Federal Court Rules “transgender” Illegal Aliens Can’t Be Deported

By Eowyn @DrEowyn

The Left are coming up with one ridiculous reason after another to coddle illegal aliens.

(By the way, California’s “Governor Moonbeam” Jerry Brown recently banned the word “alien” from the state’s labor laws. In other words, the term “illegal alien” is now illegal in California!).

The latest: the infamous San Francisco-based 9th U.S. Circuit Court of Appeals ruled that illegals can’t be deported if they’re “transgender” — an entirely fictitious notion that, according to two scientists, have no basis in biology. (See The truth about transgenderism and ‘gender-reassignment’ surgery)

Democrats coddle illegals

Matt Ford reports for The Atlantic that a three-judge panel in the Ninth Circuit Court of Appeals made a significant decision on Sept 3, 2015, ruling that courts must consider whether a transgender illegal alien could face persecution or torture if deported.
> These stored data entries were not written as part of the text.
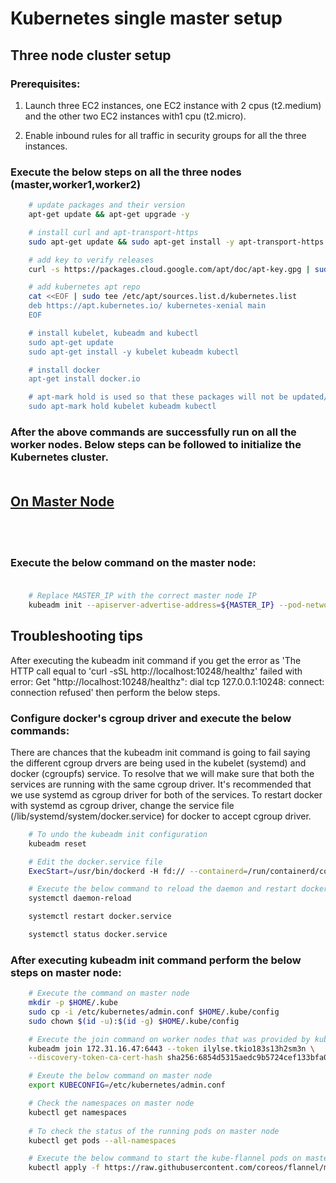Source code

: # Kubernetes single master setup

## Three node cluster setup

### Prerequisites:
1. Launch three EC2 instances, one EC2 instance with 2 cpus (t2.medium) and the other two EC2 instances with1 cpu (t2.micro).

1. Enable inbound rules for all traffic in security groups for all the three instances.

### Execute the below steps on all the three nodes (master,worker1,worker2)

>

```bash
    # update packages and their version
    apt-get update && apt-get upgrade -y

    # install curl and apt-transport-https
    sudo apt-get update && sudo apt-get install -y apt-transport-https curl

    # add key to verify releases
    curl -s https://packages.cloud.google.com/apt/doc/apt-key.gpg | sudo apt-key add -

    # add kubernetes apt repo
    cat <<EOF | sudo tee /etc/apt/sources.list.d/kubernetes.list
    deb https://apt.kubernetes.io/ kubernetes-xenial main
    EOF

    # install kubelet, kubeadm and kubectl
    sudo apt-get update
    sudo apt-get install -y kubelet kubeadm kubectl

    # install docker
    apt-get install docker.io

    # apt-mark hold is used so that these packages will not be updated/removed automatically
    sudo apt-mark hold kubelet kubeadm kubectl

```
### After the above commands are successfully run on all the worker nodes. Below steps can be followed to initialize the Kubernetes cluster.<br/><br/>
## <u>On Master Node</u>
<br/><br/>

### Execute the below command on the master node: <br></br>
```bash
    # Replace MASTER_IP with the correct master node IP
    kubeadm init --apiserver-advertise-address=${MASTER_IP} --pod-network-cidr=10.244.0.0/16

```

## Troubleshooting tips
After executing the kubeadm init command if you get the error as 'The HTTP call equal to 'curl -sSL http://localhost:10248/healthz' failed with error: Get "http://localhost:10248/healthz": dial tcp 127.0.0.1:10248: connect: connection refused' then perform the below steps.

### Configure docker's cgroup driver and execute the below commands:
There are chances that the kubeadm init command is going to fail saying the different cgroup drvers are being used in the kubelet (systemd) and docker (cgroupfs) service. To resolve that we will make sure that both the services are running with the same cgroup driver. It's recommended that we use systemd as cgroup driver for both of the services. To restart docker with systemd as cgroup driver, change the service file (/lib/systemd/system/docker.service) for docker to accept cgroup driver.

``` bash
    # To undo the kubeadm init configuration
    kubeadm reset

    # Edit the docker.service file
    ExecStart=/usr/bin/dockerd -H fd:// --containerd=/run/containerd/containerd.sock --exec-opt native.cgroupdriver=systemd

    # Execute the below command to reload the daemon and restart docker service
    systemctl daemon-reload

    systemctl restart docker.service

    systemctl status docker.service

```
### After executing kubeadm init command perform the below steps on master node:
```bash
    # Execute the command on master node
    mkdir -p $HOME/.kube
    sudo cp -i /etc/kubernetes/admin.conf $HOME/.kube/config
    sudo chown $(id -u):$(id -g) $HOME/.kube/config

    # Execute the join command on worker nodes that was provided by kubeadm init command on master node
    kubeadm join 172.31.16.47:6443 --token ilylse.tkio183s13h2sm3n \
    --discovery-token-ca-cert-hash sha256:6854d5315aedc9b5724cef133bfa0ee8acc0b70949ddde3b54833726c737c43f

    # Exeute the below command on master node
    export KUBECONFIG=/etc/kubernetes/admin.conf

    # Check the namespaces on master node
    kubectl get namespaces
    
    # To check the status of the running pods on master node
    kubectl get pods --all-namespaces

    # Execute the below command to start the kube-flannel pods on master node to install CNI plugin
    kubectl apply -f https://raw.githubusercontent.com/coreos/flannel/master/Documentation/kube-flannel.yml
```
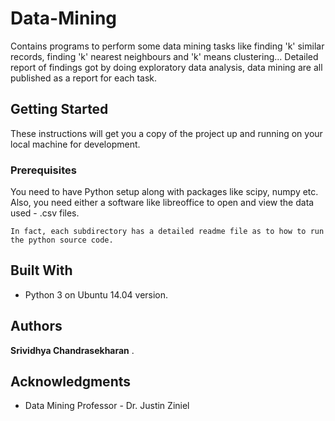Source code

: # Data-Mining
Contains programs to perform some data mining tasks like finding 'k' similar records, finding 'k' nearest neighbours and 'k' means clustering... Detailed report of findings got by doing exploratory data analysis, data mining are all published as a report for each task.

## Getting Started

These instructions will get you a copy of the project up and running on your local machine for development.

### Prerequisites

You need to have Python setup along with packages like scipy, numpy etc. Also, you need either a software like libreoffice to open and view the data used - .csv files. 

```
In fact, each subdirectory has a detailed readme file as to how to run the python source code.
```

## Built With

* Python 3 on Ubuntu 14.04 version.


## Authors

**Srividhya Chandrasekharan** .

## Acknowledgments
* Data Mining Professor - Dr. Justin Ziniel

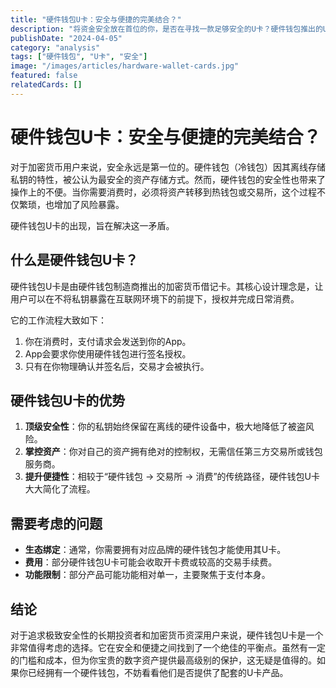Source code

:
 ```yaml
---
title: "硬件钱包U卡：安全与便捷的完美结合？"
description: "将资金安全放在首位的你，是否在寻找一款足够安全的U卡？硬件钱包推出的U卡可能是你的答案。本文将探讨硬件钱包U卡的优势与选择。"
publishDate: "2024-04-05"
category: "analysis"
tags: ["硬件钱包", "U卡", "安全"]
image: "/images/articles/hardware-wallet-cards.jpg"
featured: false
relatedCards: []
---
```


# 硬件钱包U卡：安全与便捷的完美结合？

对于加密货币用户来说，安全永远是第一位的。硬件钱包（冷钱包）因其离线存储私钥的特性，被公认为最安全的资产存储方式。然而，硬件钱包的安全性也带来了操作上的不便。当你需要消费时，必须将资产转移到热钱包或交易所，这个过程不仅繁琐，也增加了风险暴露。

硬件钱包U卡的出现，旨在解决这一矛盾。

## 什么是硬件钱包U卡？

硬件钱包U卡是由硬件钱包制造商推出的加密货币借记卡。其核心设计理念是，让用户可以在不将私钥暴露在互联网环境下的前提下，授权并完成日常消费。

它的工作流程大致如下：
1. 你在消费时，支付请求会发送到你的App。
2. App会要求你使用硬件钱包进行签名授权。
3. 只有在你物理确认并签名后，交易才会被执行。

## 硬件钱包U卡的优势

1.  **顶级安全性**：你的私钥始终保留在离线的硬件设备中，极大地降低了被盗风险。
2.  **掌控资产**：你对自己的资产拥有绝对的控制权，无需信任第三方交易所或钱包服务商。
3.  **提升便捷性**：相较于“硬件钱包 -> 交易所 -> 消费”的传统路径，硬件钱包U卡大大简化了流程。

## 需要考虑的问题

- **生态绑定**：通常，你需要拥有对应品牌的硬件钱包才能使用其U卡。
- **费用**：部分硬件钱包U卡可能会收取开卡费或较高的交易手续费。
- **功能限制**：部分产品可能功能相对单一，主要聚焦于支付本身。

## 结论

对于追求极致安全性的长期投资者和加密货币资深用户来说，硬件钱包U卡是一个非常值得考虑的选择。它在安全和便捷之间找到了一个绝佳的平衡点。虽然有一定的门槛和成本，但为你宝贵的数字资产提供最高级别的保护，这无疑是值得的。如果你已经拥有一个硬件钱包，不妨看看他们是否提供了配套的U卡产品。

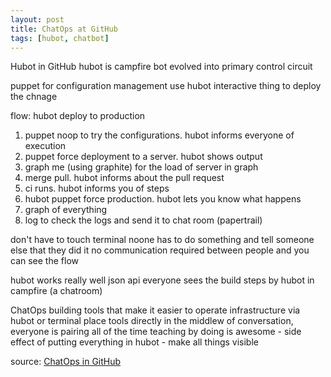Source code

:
 ```yaml
---
layout: post
title: ChatOps at GitHub
tags: [hubot, chatbot]
---
```


Hubot in GitHub
hubot is campfire bot
evolved into primary control circuit

puppet for configuration management
use hubot interactive thing to deploy the chnage


flow: hubot deploy to production
1. puppet noop to try the configurations. hubot informs everyone of execution
2. puppet force deployment to a server. hubot shows output
3. graph me (using graphite) for the load of server in graph
4. merge pull. hubot informs about the pull request
4. ci runs. hubot informs you of steps
4. hubot puppet force production. hubot lets you know what happens
4. graph of everything
4. log to check the logs and send it to chat room (papertrail)

don't have to touch terminal
noone has to do something and tell someone else that they did it
no communication required between people and you can see the flow

hubot
works really well json api
everyone sees the build steps by hubot in campfire (a chatroom)

ChatOps
building tools that make it easier to operate infrastructure via hubot or terminal
place tools directly in the middlew of conversation, everyone is pairing all of the time
teaching by doing is awesome - side effect of putting everything in hubot - make all things visible

source:
[ChatOps in GitHub](https://www.youtube.com/watch?v=NST3u-GjjFw)
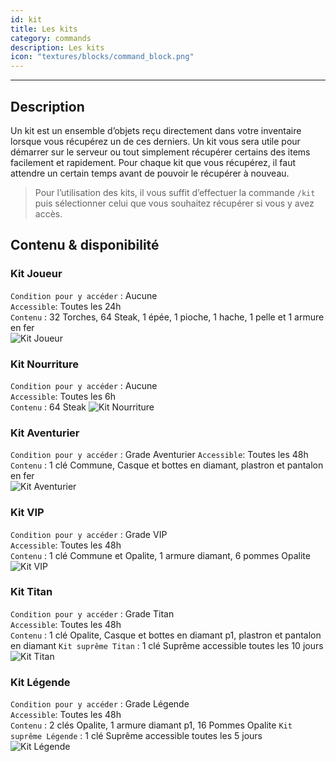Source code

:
 ```yaml
---
id: kit
title: Les kits
category: commands
description: Les kits
icon: "textures/blocks/command_block.png"
---
```

___
## Description
 
Un kit est un ensemble d’objets reçu directement dans votre inventaire lorsque vous récupérez un de ces derniers. Un kit vous sera utile pour démarrer sur le serveur ou tout simplement récupérer certains des items facilement et rapidement.
Pour chaque kit que vous récupérez, il faut attendre un certain temps avant de pouvoir le récupérer à nouveau.
 
> Pour l’utilisation des kits, il vous suffit d’effectuer la commande ``/kit`` puis sélectionner celui que vous souhaitez récupérer si vous y avez accès.
 
## Contenu & disponibilité

### Kit Joueur 

``Condition pour y accéder`` : Aucune  
``Accessible``: Toutes les 24h  
``Contenu`` : 32 Torches, 64 Steak, 1 épée, 1 pioche, 1 hache, 1 pelle et 1 armure en fer   
![Kit Joueur](https://user-images.githubusercontent.com/91474741/192136847-6aa7e8e2-d492-4fc8-92ae-6bf8dd1e1109.png)

### Kit Nourriture 

``Condition pour y accéder`` : Aucune  
``Accessible``: Toutes les 6h  
``Contenu`` : 64 Steak
![Kit Nourriture](https://user-images.githubusercontent.com/91474741/192136567-5f56398a-be55-4d9a-984e-21c56bde5839.png)   

### Kit Aventurier 

``Condition pour y accéder`` : Grade Aventurier 
``Accessible``: Toutes les 48h  
``Contenu`` : 1 clé Commune, Casque et bottes en diamant, plastron et pantalon en fer    
![Kit Aventurier](https://user-images.githubusercontent.com/91474741/192357728-c8121f10-3e76-4bed-9289-83a56498a3fc.png) 

### Kit VIP 

``Condition pour y accéder`` : Grade VIP  
``Accessible``: Toutes les 48h  
``Contenu`` : 1 clé Commune et Opalite, 1 armure diamant, 6 pommes Opalite  
![Kit VIP](https://user-images.githubusercontent.com/91474741/192136872-c886e47c-fd58-4002-9ce7-557312b5b491.png)

### Kit Titan 

``Condition pour y accéder`` : Grade Titan  
``Accessible``: Toutes les 48h  
``Contenu`` : 1 clé Opalite, Casque et bottes en diamant p1, plastron et pantalon en diamant
``Kit suprême Titan`` : 1 clé Suprême accessible toutes les 10 jours     
![Kit Titan](https://user-images.githubusercontent.com/91474741/192136918-2887bd92-79ad-4de1-a1f0-39fc90e6e7ba.png)

### Kit Légende 

``Condition pour y accéder`` : Grade Légende  
``Accessible``: Toutes les 48h  
``Contenu`` : 2 clés Opalite, 1 armure diamant p1, 16 Pommes Opalite 
``Kit suprême Légende`` : 1 clé Suprême accessible toutes les 5 jours     
![Kit Légende](https://user-images.githubusercontent.com/91474741/192136967-7b7936a7-a08d-4aec-b368-c55b93ebf216.png)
In Avendano-Hernandez v. Lynch, the court considered whether Erin Avendano-Hernandez, a Mexican national who claims to be transgendered, should be granted asylum in the United States.

The judges maintain that Avendano-Hernandez experienced physical and sexual abuse from members of her own family in Mexico because of her “sexual identity.” She entered the U.S. illegally in 2000 and began “transitioning” with hormone therapy soon thereafter. After being deported back to Mexico in 2007 for driving under the influence, she was detained and raped by Mexican police officers. She then illegally re-crossed the border into the U.S.

Three years later, Avendano-Hernandez was arrested and slated again for deportation by an immigration judge. The UN Convention against Torture, which the U.S. ratified in 1994, prohibits deporting a person to a country where they are likely to be tortured. But the immigration judge ruled that recent gay-rights legislation in Mexico made further torture unlikely.

In its ruling, the Ninth Circuit criticized both the immigration judge’s decision and the Board of Immigration Appeals that reviewed it, for their insufficient consideration of transgender issues:

The IJ failed to recognize the difference between gender identity and sexual orientation, refusing to allow the use of female pronouns because she considered Avendano-Hernandez to be “still male,” even though Avendano-Hernandez dresses as a woman, takes female hormones, and has identified as woman for over a decade. Although the BIA correctly used female pronouns for Avendano-Hernandez, it wrongly adopted the IJ’s analysis, which conflated transgender identity and sexual orientation.

Since Avendano-Hernandez first entered the U.S., however, Mexico has passed an anti-discrimination law and legalized same-sex marriage. But the 9th District Court insists that these social advances don’t necessarily apply to transgender people, who face distinct challenges. Writing for the court, Judge Jacqueline Nguyen opined, “Indeed, Mexico has one of the highest documented number of transgender murders in the world. Avendano-Hernandez’s experiences reflect how transgender persons are caught in the crosshairs of both generalized homophobia and transgender-specific violence and discrimination.”

Jacqueline Nguyen

The panel’s decision sets a precedent throughout the entire Ninth Circuit, which includes California and Arizona, two major immigration hubs.